Metabolic studies of adrenoleukodystrophy
Adv Exp Med Biol 1978;100:601-19.PMID:696482DOI:10.1007/978-1-4684-2514-7_44.
Two series of metabolic studies were prompted by the previous finding that the brain and adrenal tissues of patients with adrenoleukodystrophy, an X-linked genetic disorder, contain unusually long-chain (C22--C32) fatty acids in cholesterol esters and gangliosides. Postmortem brain tissues from three patients were assayed for activities of the three distinct cholesterol ester hydrolases, using [4-14C]cholesterol oleate, lignocerate and cerotate as the substrates. No deficiency of the crude mitochrondrial (pH 4.2), the microsomal (pH 6.0), or the myelin-localized cholesterol ester hydrolases was detected, although the activities of the myelin-localized cholesterol ester hydrolase against Cholesteryl Lignocerate and cerotate were too low for reliable assays. The activities of the microsomal and myelin-localized hydrolases were actually higher in adrenoleukodystrophy than in controls. Uptake and exclusion by cultured fibroblasts of [1-14C]stearic, [1-14C]lignoceric and [1-14C)cerotic acids were also examined. All fatty acids were avidly taken up by the fibroblasts. Stearic acid was excluded from the cells much more rapidly than lignoceric or cerotic acid. No difference was observed in the uptake and exclusion of fatty acids between the controls and adrenoleukodystrophy, except that cells from some cases of adrenoleukodystrophy consistently took up the very long chain fatty acids at greater rates than the control cells. Neither did the distribution of the label among individual lipids reveal differences between the controls and adrenoleukodystrophy, although there were interesting and dramatic differences in the metabolism of lignoceric acid and cerotic acid. Cerotic acid appeared largely inert with 90--95% remaining intact over eight days, while lignoceric acid was mostly incorporated into complex lipids. This series of studies did not uncover the fundamental genetic defect underlying adrenoleukodystrophy.

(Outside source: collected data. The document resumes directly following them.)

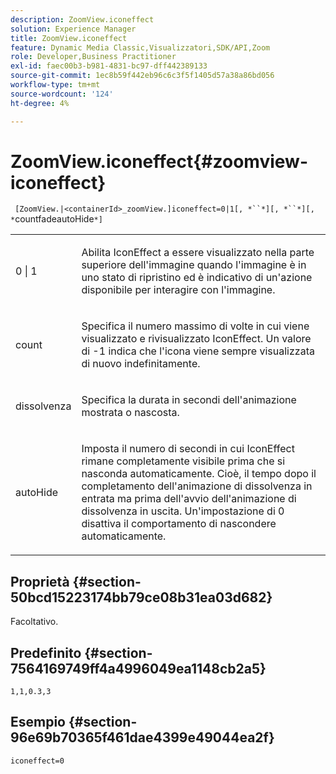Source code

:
 ```yaml
---
description: ZoomView.iconeffect
solution: Experience Manager
title: ZoomView.iconeffect
feature: Dynamic Media Classic,Visualizzatori,SDK/API,Zoom
role: Developer,Business Practitioner
exl-id: faec00b3-b981-4831-bc97-dff442389133
source-git-commit: 1ec8b59f442eb96c6c3f5f1405d57a38a86bd056
workflow-type: tm+mt
source-wordcount: '124'
ht-degree: 4%

---
```


# ZoomView.iconeffect{#zoomview-iconeffect}

` [ZoomView.|<containerId>_zoomView.]iconeffect=0|1[, *``*][, *``*][, *`countfadeautoHide`*]`

<table id="table_6CAA904E976A41BD994D8926F46F0BAF"> 
 <tbody> 
  <tr> 
   <td colname="col1"> <p> <span class="codeph"> 0 | 1</span> </p> </td> 
   <td colname="col2"> <p> Abilita IconEffect a essere visualizzato nella parte superiore dell'immagine quando l'immagine è in uno stato di ripristino ed è indicativo di un'azione disponibile per interagire con l'immagine. </p> </td> 
  </tr> 
  <tr> 
   <td colname="col1"> <p> <span class="codeph"> <span class="varname"> count</span> </span> </p> </td> 
   <td colname="col2"> <p> Specifica il numero massimo di volte in cui viene visualizzato e rivisualizzato IconEffect. Un valore di <span class="codeph"> -1</span> indica che l'icona viene sempre visualizzata di nuovo indefinitamente. </p> </td> 
  </tr> 
  <tr> 
   <td colname="col1"> <p> <span class="codeph"> <span class="varname"> dissolvenza</span> </span> </p> </td> 
   <td colname="col2"> <p>Specifica la durata in secondi dell'animazione mostrata o nascosta. </p> </td> 
  </tr> 
  <tr> 
   <td colname="col1"> <p> <span class="codeph"> <span class="varname"> autoHide</span> </span> </p> </td> 
   <td colname="col2"> <p>Imposta il numero di secondi in cui IconEffect rimane completamente visibile prima che si nasconda automaticamente. Cioè, il tempo dopo il completamento dell'animazione di dissolvenza in entrata ma prima dell'avvio dell'animazione di dissolvenza in uscita. Un'impostazione di <span class="codeph"> 0</span> disattiva il comportamento di nascondere automaticamente. </p> </td> 
  </tr> 
 </tbody> 
</table>

## Proprietà {#section-50bcd15223174bb79ce08b31ea03d682}

Facoltativo.

## Predefinito {#section-7564169749ff4a4996049ea1148cb2a5}

`1,1,0.3,3`

## Esempio {#section-96e69b70365f461dae4399e49044ea2f}

`iconeffect=0`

Specificities of human and rat brain enzymes of cholesterol ester metabolism toward very long chain fatty acids: implication for biochemical pathogenesis of adrenoleukodystrophy
J Neurochem 1981 Feb;36(2):776-9.PMID:7463092DOI:10.1111/j.1471-4159.1981.tb01657.x.
Specificities of the cholesterol-esterifying enzyme and the three cholesterol esterases in rat brain with respect to the chain length of fatty acids were examined. For each of the hydrolases, activities toward Cholesteryl Lignocerate and cerotate were generally less than 1% of that toward cholesteryl oleate. However, both lignoceric and cerotic acids were esterified at rates approximately 10% of that for oleic acid. In postmortem human control and adrenoleukodystrophy brains, the esterifying activity toward cerotic acid was on the average 25% of that toward oleic acid. The abnormal accumulation of cholesterol esters with very long chain fatty acids observed in adrenoleukodystrophy can therefore occur in the absence of deficient activities of the cholesterol esterases, if the free fatty acid pool of the brain contains an abnormal amount of very long chain fatty acids.